Die Regierungskoalition schleppt sich seit Monaten von einer Krise zur nächsten. Das Land erscheint politisch gelähmt. Da die Senats- und Regionalwahlen für die ODS katastrophal ausfielen, wird über vorgezogene Neuwahlen spekuliert. Kommt es deiner Einschätzung nach zu Neuwahlen?
Es sieht danach aus, dass es trotz der destruktiven Politik dieser Regierung und trotz der schweren Krise in Bezug auf Personal und Programm, in der sich die Regierungsparteien befinden, nicht zu vorgezogenen Neuwahlen kommen wird. Der reguläre Termin der Wahlen ist in eineinhalb Jahren. Die Interessen hinter den Kulissen, die diese Regierungskoalition zusammenhalten, sind so stark, dass ein Regierungssturz unwahrscheinlich ist. Die Koalition wird weiter vor sich hin vegetieren, auch wenn sie die Mehrheit verloren hat. Das führt zweifellos zu einer weiteren Zunahme der Politikverdrossenheit in der Bevölkerung.
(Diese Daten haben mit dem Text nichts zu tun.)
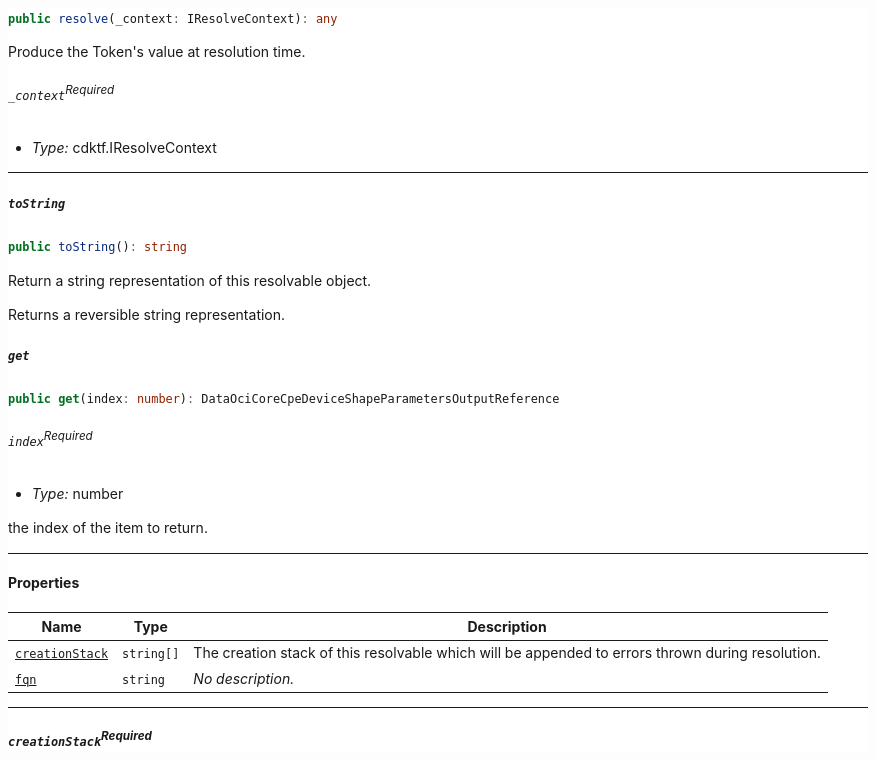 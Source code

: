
 ```typescript
public resolve(_context: IResolveContext): any
```

Produce the Token's value at resolution time.

###### `_context`<sup>Required</sup> <a name="_context" id="rhizo-co-terraform-provider-oci.dataOciCoreCpeDeviceShape.DataOciCoreCpeDeviceShapeParametersList.resolve.parameter._context"></a>

- *Type:* cdktf.IResolveContext

---

##### `toString` <a name="toString" id="rhizo-co-terraform-provider-oci.dataOciCoreCpeDeviceShape.DataOciCoreCpeDeviceShapeParametersList.toString"></a>

```typescript
public toString(): string
```

Return a string representation of this resolvable object.

Returns a reversible string representation.

##### `get` <a name="get" id="rhizo-co-terraform-provider-oci.dataOciCoreCpeDeviceShape.DataOciCoreCpeDeviceShapeParametersList.get"></a>

```typescript
public get(index: number): DataOciCoreCpeDeviceShapeParametersOutputReference
```

###### `index`<sup>Required</sup> <a name="index" id="rhizo-co-terraform-provider-oci.dataOciCoreCpeDeviceShape.DataOciCoreCpeDeviceShapeParametersList.get.parameter.index"></a>

- *Type:* number

the index of the item to return.

---


#### Properties <a name="Properties" id="Properties"></a>

| **Name** | **Type** | **Description** |
| --- | --- | --- |
| <code><a href="#rhizo-co-terraform-provider-oci.dataOciCoreCpeDeviceShape.DataOciCoreCpeDeviceShapeParametersList.property.creationStack">creationStack</a></code> | <code>string[]</code> | The creation stack of this resolvable which will be appended to errors thrown during resolution. |
| <code><a href="#rhizo-co-terraform-provider-oci.dataOciCoreCpeDeviceShape.DataOciCoreCpeDeviceShapeParametersList.property.fqn">fqn</a></code> | <code>string</code> | *No description.* |

---

##### `creationStack`<sup>Required</sup> <a name="creationStack" id="rhizo-co-terraform-provider-oci.dataOciCoreCpeDeviceShape.DataOciCoreCpeDeviceShapeParametersList.property.creationStack"></a>
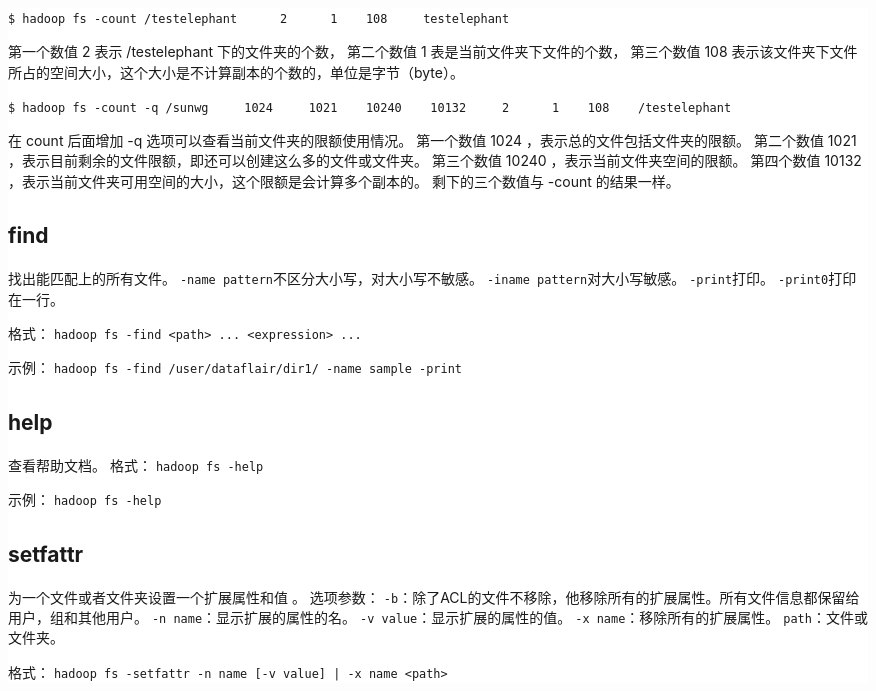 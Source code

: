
 ```
$ hadoop fs -count /testelephant      2      1    108     testelephant
```

第一个数值 2 表示 /testelephant 下的文件夹的个数，
第二个数值 1 表是当前文件夹下文件的个数，
第三个数值 108 表示该文件夹下文件所占的空间大小，这个大小是不计算副本的个数的，单位是字节（byte）。

```
$ hadoop fs -count -q /sunwg     1024     1021    10240    10132     2      1    108    /testelephant
```

在 count 后面增加 -q 选项可以查看当前文件夹的限额使用情况。
第一个数值 1024 ，表示总的文件包括文件夹的限额。
第二个数值 1021 ，表示目前剩余的文件限额，即还可以创建这么多的文件或文件夹。
第三个数值 10240 ，表示当前文件夹空间的限额。
第四个数值 10132 ，表示当前文件夹可用空间的大小，这个限额是会计算多个副本的。
剩下的三个数值与 -count 的结果一样。

## find

找出能匹配上的所有文件。
`-name pattern`不区分大小写，对大小写不敏感。
`-iname pattern`对大小写敏感。
`-print`打印。
`-print0`打印在一行。

格式：
`hadoop fs -find <path> ... <expression> ...`

示例：
`hadoop fs -find /user/dataflair/dir1/ -name sample -print`

## help

查看帮助文档。
格式：
`hadoop fs -help`

示例：
`hadoop fs -help`

## setfattr

为一个文件或者文件夹设置一个扩展属性和值 。
选项参数：
`-b`：除了ACL的文件不移除，他移除所有的扩展属性。所有文件信息都保留给用户，组和其他用户。
`-n name`：显示扩展的属性的名。
`-v value`：显示扩展的属性的值。
`-x name`：移除所有的扩展属性。
`path`：文件或文件夹。

格式：
`hadoop fs -setfattr -n name [-v value] | -x name <path>`
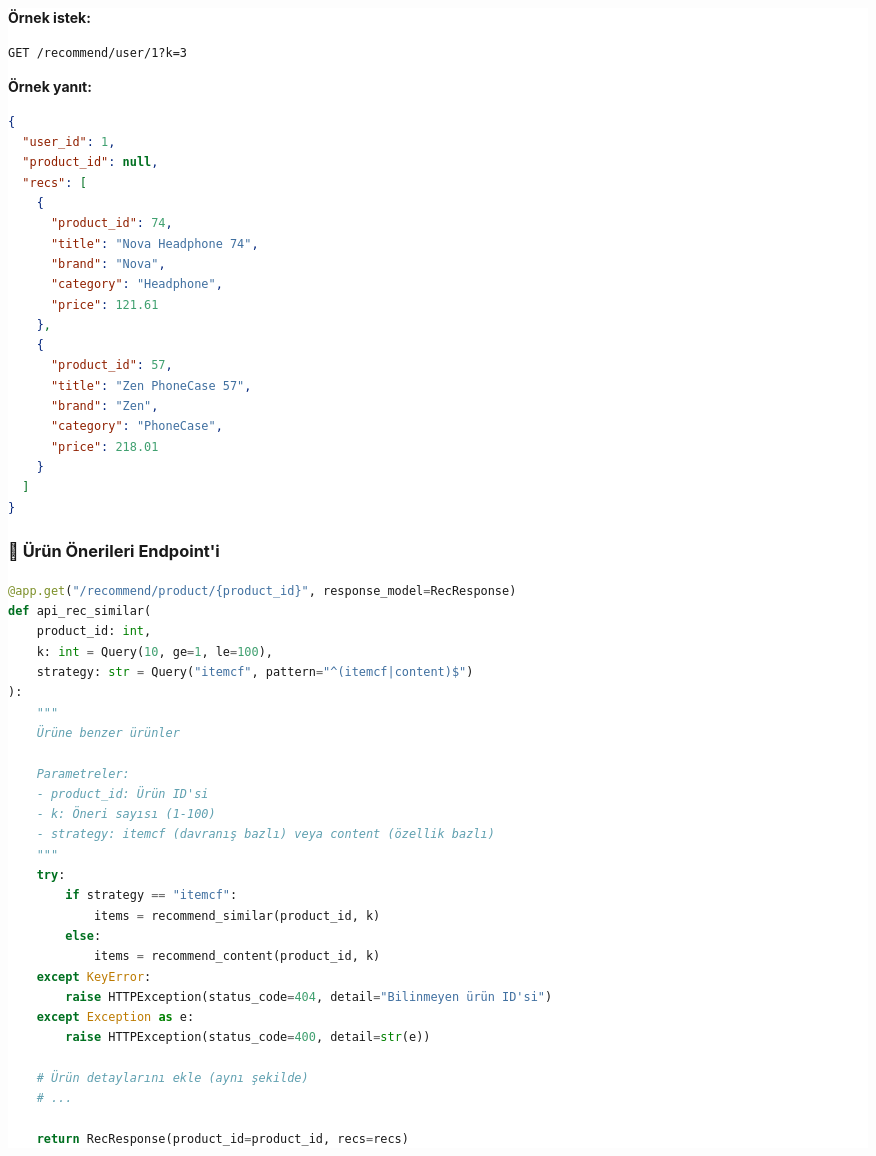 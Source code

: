 **Örnek istek:**
```
GET /recommend/user/1?k=3
```

**Örnek yanıt:**
```json
{
  "user_id": 1,
  "product_id": null,
  "recs": [
    {
      "product_id": 74,
      "title": "Nova Headphone 74",
      "brand": "Nova",
      "category": "Headphone", 
      "price": 121.61
    },
    {
      "product_id": 57,
      "title": "Zen PhoneCase 57",
      "brand": "Zen",
      "category": "PhoneCase",
      "price": 218.01
    }
  ]
}
```

### 📱 **Ürün Önerileri Endpoint'i**

```python
@app.get("/recommend/product/{product_id}", response_model=RecResponse)
def api_rec_similar(
    product_id: int, 
    k: int = Query(10, ge=1, le=100), 
    strategy: str = Query("itemcf", pattern="^(itemcf|content)$")
):
    """
    Ürüne benzer ürünler
    
    Parametreler:
    - product_id: Ürün ID'si
    - k: Öneri sayısı (1-100)
    - strategy: itemcf (davranış bazlı) veya content (özellik bazlı)
    """
    try:
        if strategy == "itemcf":
            items = recommend_similar(product_id, k)
        else:
            items = recommend_content(product_id, k)
    except KeyError:
        raise HTTPException(status_code=404, detail="Bilinmeyen ürün ID'si")
    except Exception as e:
        raise HTTPException(status_code=400, detail=str(e))
    
    # Ürün detaylarını ekle (aynı şekilde)
    # ...
    
    return RecResponse(product_id=product_id, recs=recs)
```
Ende November findet der Parteitag der SZ statt. Was steht auf der Tagesordnung?
Die SZ wählt einen neuen Parteivorstand. Dieser Vorstand führt die Partei zu vier Wahlen in 2014: zu den Wahlen zum Abgeordnetenhaus, den EP-Wahlen, sowie den Senats- und Kommunalwahlen. Für die Grünen ist das eine außerordentliche Chance und Herausforderung. Ich habe mich entschlossen, wieder für den Parteivorsitz zu kandidieren und bin froh, dass ich Gegenkandidaten habe. Für den Parteivorstand kandidieren sowohl neue Leute mit neuen Ideen und Energie als auch sehr erfahrene Parteimitglieder. Das ist mehr als ein gutes Signal für die derzeitige Verfassung der tschechischen Grünen.
Ondřej, vielen Dank für das Gespräch.
Das Interview führte Eva van de Rakt, Büroleiterin der Heinrich-Böll-Stiftung in Prag.